Other pharmacological strategies targeting ECS, but without severe psychiatric side effects, have been attempted. Peripherally restricted CB1 antagonists, such as URB447 and AM6545 (Fig. 4.9), have shown promising results in the control of fat intake and obesity (DiPatrizio et al. 2011; Argueta and DiPatrizio 2017).

Fig. 4.9
figure 9

Structures of CB1 antagonists URB447 and AM6545 and FAAH inhibitor BIA 10–2474

Moreover, molecules acting preferentially via the CB2 receptors have shown efficacy in a rat model of alcoholic hepatic steatosis by decreasing the liver/body weight ratio and hepatic triglyceride content (Lotersztajn et al. 2008, 2011). The inhibitors of the enzymes involved in the degradation of endocannabinoids, such as FAAH inhibitors, has also shown potential for the regulation of energy balance (Balsevich et al. 2018). However, this approach should be taken with caution, since the FAAH inhibitor BIA 10–2474 (Fig. 4.9) caused severe neurotoxicity in a phase I clinical trial probably due to off-target effects (Van Esbroeck et al. 2017).

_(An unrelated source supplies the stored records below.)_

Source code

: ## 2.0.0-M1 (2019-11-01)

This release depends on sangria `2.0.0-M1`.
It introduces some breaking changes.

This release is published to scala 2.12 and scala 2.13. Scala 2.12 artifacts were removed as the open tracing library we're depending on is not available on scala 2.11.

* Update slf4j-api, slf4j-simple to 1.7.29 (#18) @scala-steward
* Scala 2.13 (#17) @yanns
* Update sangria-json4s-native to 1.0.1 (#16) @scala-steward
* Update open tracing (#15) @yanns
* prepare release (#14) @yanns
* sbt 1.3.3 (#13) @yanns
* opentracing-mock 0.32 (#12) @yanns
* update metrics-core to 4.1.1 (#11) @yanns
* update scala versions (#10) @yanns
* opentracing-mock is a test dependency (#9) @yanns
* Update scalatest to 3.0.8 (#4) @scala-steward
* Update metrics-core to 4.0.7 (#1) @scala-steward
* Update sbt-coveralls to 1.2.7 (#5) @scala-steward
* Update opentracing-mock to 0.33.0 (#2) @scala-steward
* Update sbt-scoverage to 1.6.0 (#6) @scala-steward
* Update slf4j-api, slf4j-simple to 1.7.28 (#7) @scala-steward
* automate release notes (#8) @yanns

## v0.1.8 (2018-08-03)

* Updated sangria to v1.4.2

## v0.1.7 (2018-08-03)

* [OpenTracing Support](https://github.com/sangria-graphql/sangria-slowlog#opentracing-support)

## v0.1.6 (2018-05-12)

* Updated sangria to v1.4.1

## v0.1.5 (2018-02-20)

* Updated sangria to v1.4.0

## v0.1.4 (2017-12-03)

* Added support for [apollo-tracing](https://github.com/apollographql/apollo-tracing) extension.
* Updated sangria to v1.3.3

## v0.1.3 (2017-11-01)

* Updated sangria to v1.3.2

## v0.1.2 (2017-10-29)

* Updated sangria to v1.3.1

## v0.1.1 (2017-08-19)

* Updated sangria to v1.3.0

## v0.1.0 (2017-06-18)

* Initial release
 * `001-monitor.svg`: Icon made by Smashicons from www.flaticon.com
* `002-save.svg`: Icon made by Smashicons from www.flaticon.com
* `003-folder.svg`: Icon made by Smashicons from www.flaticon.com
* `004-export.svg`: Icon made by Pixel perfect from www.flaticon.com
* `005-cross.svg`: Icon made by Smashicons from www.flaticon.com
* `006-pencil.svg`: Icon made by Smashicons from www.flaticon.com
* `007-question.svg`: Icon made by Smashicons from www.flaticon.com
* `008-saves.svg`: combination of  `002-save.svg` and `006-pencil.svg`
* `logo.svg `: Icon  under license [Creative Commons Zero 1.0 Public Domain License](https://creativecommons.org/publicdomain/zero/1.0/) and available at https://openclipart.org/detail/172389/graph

Despite the clinical failures obtained so far, ECS still represents a very promising pharmacological target to treat metabolic disorders.

4.8 Conclusions

It has been widely demonstrated that compounds targeting ECS, particularly CB1 and/or CB2, have therapeutic potential for the clinical management of numerous diseases. These include neurological disorders, metabolic pathologies, cancer, or symptoms such as inflammatory and neuropathic pain. However, just a few of these diseases can be treated with cannabinoid-based medicines currently (Table 4.1).

Table 4.1 Representative cannabinoids that have been reported to exhibit therapeutic potential in specific diseases

Even though CB1/CB2 agonists are in the forefront of clinical research for neuroprotection or cancer treatment, there is an increasing interest in exploiting novel pharmacological approaches (Picone and Kendall 2015). CB2 selective agonists or peripherally restricted CB1/CB2 agonists exhibit a promising therapeutic potential for treating various pathologies, while avoiding the adverse psychotropic effects related to the modulation of CB1 in the brain (Dhopeshwarkar and Mackie 2014). CB1 and/or CB2 antagonists or inverse agonists, as well as, allosteric cannabinoid ligands are also emerging and may prove useful in the treatment of certain diseases (Picone and Kendall 2015; Vemuri and Makriyannis 2015). Biased cannabinoid agonists can also fine-tune the therapeutic effects, while minimizing side effects associated with other receptor pathways (Morales et al. 2018; Al-zoubi et al. 2019). Even though phytocannabinoids are way closer to the bedside, some of the aforementioned synthetic cannabinoids may provide advantages in the treatment of specific pathologies. Nonetheless, more preclinical and especially clinical research needs to be done in this field.